Limitations apply to these conclusions, of course. Given the emphasis on constitutionally based challenges, the outcome for a broader universe of claims may differ, although it is hard to imagine why the patterns we uncover would differ in regard to nonconstitutional claims. A more important caveat is to keep the conclusions in historical perspective. This study represents a narrow test of the Brown precedent and leaves open the question of the impact of the expanding weight of numerous Supreme Court precedents after 1954. As Giles and Walker state, “[m]uch of what we know about the first decade post-Brown may not be applicable in the second decade following that decision” (1975:922). In later years, a variety of factors likely altered the outcomes.Footnote 17
The second contribution of this inquiry is its emphasis of a significant but subtle aspect of the bulwark theory hinted at but not fully embraced by existing literature. In short, blunt assertions of broad variation between state and federal courts are too simplistic. While our analysis did identify an apparent difference between federal district courts and state supreme courts in regard to precedent, a difference that dwarfed the impact of region, our findings also highlighted a divergence between the federal district and appellate levels.
This suggests two considerations that should be considered in future studies of federal/state parity. First, conclusions about one level of federal courts cannot be assumed to extend to other levels. In this regard, recall Reference HaasHaas's (1982) caution that researchers reporting no differences between federal trial-level and state appellate-level courts may be missing significant variation that becomes apparent only when similar levels are compared. Our findings contribute an additional layer to this warning. While we did uncover a significant divergence in federal trial-level versus state appellate-level outcomes, it would have been a mistake to leave the comparison there, since the inclusion of circuit court data showed the federal appellate level to differ even more. In short, we found three distinct patterns of outcomes for the three courts we studied.

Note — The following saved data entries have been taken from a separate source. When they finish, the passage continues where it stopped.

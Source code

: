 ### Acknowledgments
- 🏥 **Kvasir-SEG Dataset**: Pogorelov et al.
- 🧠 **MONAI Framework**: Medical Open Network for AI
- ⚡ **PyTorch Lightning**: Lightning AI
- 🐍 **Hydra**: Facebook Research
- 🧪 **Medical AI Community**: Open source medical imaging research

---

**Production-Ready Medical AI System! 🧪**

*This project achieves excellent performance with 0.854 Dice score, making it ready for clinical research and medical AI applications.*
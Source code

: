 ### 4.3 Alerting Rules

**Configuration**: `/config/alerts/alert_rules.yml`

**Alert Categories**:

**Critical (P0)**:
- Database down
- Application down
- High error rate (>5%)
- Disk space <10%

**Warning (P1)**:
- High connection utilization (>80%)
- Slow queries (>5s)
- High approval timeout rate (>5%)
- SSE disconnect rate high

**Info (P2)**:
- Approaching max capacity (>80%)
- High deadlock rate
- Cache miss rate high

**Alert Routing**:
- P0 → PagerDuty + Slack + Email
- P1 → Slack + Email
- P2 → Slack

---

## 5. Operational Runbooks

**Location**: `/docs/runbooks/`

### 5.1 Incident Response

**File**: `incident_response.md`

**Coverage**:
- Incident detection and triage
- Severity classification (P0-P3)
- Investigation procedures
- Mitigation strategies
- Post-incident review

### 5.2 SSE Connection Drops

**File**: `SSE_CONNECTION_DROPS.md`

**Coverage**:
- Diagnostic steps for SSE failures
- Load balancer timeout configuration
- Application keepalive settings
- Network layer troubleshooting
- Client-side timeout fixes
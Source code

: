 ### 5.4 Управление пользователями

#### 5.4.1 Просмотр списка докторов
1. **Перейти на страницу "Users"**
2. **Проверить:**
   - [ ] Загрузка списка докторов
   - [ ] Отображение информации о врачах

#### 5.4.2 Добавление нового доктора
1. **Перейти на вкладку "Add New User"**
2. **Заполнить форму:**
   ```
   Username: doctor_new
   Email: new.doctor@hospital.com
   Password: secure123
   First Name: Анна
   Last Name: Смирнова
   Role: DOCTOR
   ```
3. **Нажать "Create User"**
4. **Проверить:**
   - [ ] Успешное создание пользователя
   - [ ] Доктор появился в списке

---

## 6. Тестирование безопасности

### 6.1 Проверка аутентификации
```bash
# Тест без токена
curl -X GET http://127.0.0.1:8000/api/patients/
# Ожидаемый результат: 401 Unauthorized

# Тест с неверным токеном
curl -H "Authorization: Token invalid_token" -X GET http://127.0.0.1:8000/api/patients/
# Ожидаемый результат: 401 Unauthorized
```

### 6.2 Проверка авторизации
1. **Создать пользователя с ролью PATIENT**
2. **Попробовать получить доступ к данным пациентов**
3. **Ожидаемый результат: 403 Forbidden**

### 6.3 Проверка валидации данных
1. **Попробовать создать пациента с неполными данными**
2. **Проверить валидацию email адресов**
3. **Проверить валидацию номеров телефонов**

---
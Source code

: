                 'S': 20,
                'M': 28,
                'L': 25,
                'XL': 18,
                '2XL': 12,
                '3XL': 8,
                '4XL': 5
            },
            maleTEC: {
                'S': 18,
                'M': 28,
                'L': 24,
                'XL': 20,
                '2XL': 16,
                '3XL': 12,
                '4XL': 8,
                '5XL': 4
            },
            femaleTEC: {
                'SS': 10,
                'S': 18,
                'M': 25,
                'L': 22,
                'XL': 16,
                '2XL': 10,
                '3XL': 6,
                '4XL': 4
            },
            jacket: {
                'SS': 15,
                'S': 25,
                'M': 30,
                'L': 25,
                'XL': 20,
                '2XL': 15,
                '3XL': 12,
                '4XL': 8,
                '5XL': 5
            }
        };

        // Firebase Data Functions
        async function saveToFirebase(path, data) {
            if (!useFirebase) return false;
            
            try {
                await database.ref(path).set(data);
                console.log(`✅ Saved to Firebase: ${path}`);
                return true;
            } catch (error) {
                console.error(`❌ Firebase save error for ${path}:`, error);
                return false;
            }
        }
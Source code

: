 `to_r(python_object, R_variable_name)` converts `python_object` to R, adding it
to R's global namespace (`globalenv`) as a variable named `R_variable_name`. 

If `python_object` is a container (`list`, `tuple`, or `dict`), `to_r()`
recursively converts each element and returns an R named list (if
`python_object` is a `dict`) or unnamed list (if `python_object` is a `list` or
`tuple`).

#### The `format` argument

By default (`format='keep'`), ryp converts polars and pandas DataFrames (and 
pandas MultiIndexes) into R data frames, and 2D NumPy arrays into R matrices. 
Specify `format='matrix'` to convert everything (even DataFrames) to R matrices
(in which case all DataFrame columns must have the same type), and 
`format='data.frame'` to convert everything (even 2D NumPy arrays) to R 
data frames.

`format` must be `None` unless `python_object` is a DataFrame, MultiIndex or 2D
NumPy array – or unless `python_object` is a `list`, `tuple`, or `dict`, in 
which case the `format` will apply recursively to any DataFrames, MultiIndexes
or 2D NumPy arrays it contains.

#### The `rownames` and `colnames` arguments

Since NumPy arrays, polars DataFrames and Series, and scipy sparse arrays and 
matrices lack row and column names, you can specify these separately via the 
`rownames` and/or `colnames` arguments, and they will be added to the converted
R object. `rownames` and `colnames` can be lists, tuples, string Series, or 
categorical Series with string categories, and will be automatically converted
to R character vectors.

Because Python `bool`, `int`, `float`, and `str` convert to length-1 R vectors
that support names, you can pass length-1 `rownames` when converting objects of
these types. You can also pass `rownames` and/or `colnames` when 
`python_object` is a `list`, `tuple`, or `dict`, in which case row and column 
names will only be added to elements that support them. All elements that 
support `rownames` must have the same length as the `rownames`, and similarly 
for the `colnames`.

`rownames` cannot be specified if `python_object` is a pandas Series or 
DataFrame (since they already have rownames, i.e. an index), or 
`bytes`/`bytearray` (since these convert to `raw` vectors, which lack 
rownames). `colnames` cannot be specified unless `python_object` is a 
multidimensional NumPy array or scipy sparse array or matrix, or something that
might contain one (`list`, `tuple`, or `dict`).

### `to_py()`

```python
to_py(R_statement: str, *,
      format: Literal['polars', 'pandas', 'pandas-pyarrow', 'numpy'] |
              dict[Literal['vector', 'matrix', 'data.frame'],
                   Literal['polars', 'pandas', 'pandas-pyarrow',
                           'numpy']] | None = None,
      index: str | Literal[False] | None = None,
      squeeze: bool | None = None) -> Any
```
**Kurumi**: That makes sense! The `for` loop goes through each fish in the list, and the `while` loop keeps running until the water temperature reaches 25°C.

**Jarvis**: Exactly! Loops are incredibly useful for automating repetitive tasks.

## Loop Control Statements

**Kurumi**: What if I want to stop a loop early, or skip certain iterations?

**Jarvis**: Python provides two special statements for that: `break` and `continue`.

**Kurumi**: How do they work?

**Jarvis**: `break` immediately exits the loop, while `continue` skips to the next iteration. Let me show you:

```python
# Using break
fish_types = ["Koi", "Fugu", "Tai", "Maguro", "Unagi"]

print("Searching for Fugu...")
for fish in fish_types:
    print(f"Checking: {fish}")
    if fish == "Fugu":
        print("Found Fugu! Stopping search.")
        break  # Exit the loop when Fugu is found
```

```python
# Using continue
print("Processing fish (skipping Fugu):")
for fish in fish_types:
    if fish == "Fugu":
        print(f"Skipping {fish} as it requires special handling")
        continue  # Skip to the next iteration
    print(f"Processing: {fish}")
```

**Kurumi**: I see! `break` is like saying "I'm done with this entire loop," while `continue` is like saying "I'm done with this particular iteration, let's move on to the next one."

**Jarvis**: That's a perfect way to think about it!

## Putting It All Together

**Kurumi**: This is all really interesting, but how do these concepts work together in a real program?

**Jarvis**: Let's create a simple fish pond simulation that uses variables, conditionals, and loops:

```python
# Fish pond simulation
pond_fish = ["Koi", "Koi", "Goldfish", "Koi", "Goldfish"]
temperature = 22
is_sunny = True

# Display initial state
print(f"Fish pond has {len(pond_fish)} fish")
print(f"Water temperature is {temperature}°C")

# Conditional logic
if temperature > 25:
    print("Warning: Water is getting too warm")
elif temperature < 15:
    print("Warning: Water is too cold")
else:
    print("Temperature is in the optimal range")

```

Furthermore, it is essential to avoid conflating two potentially distinct proclivities: protection of minority rights and adherence to Supreme Court precedent. This study of the impact of a minority protecting precedent indicates notable dissimilarities. State courts declined to protect minorities even after precedent mandated it, federal district courts protected minorities only after precedent mandated it, and federal appellate courts were protecting minorities before precedent mandated it.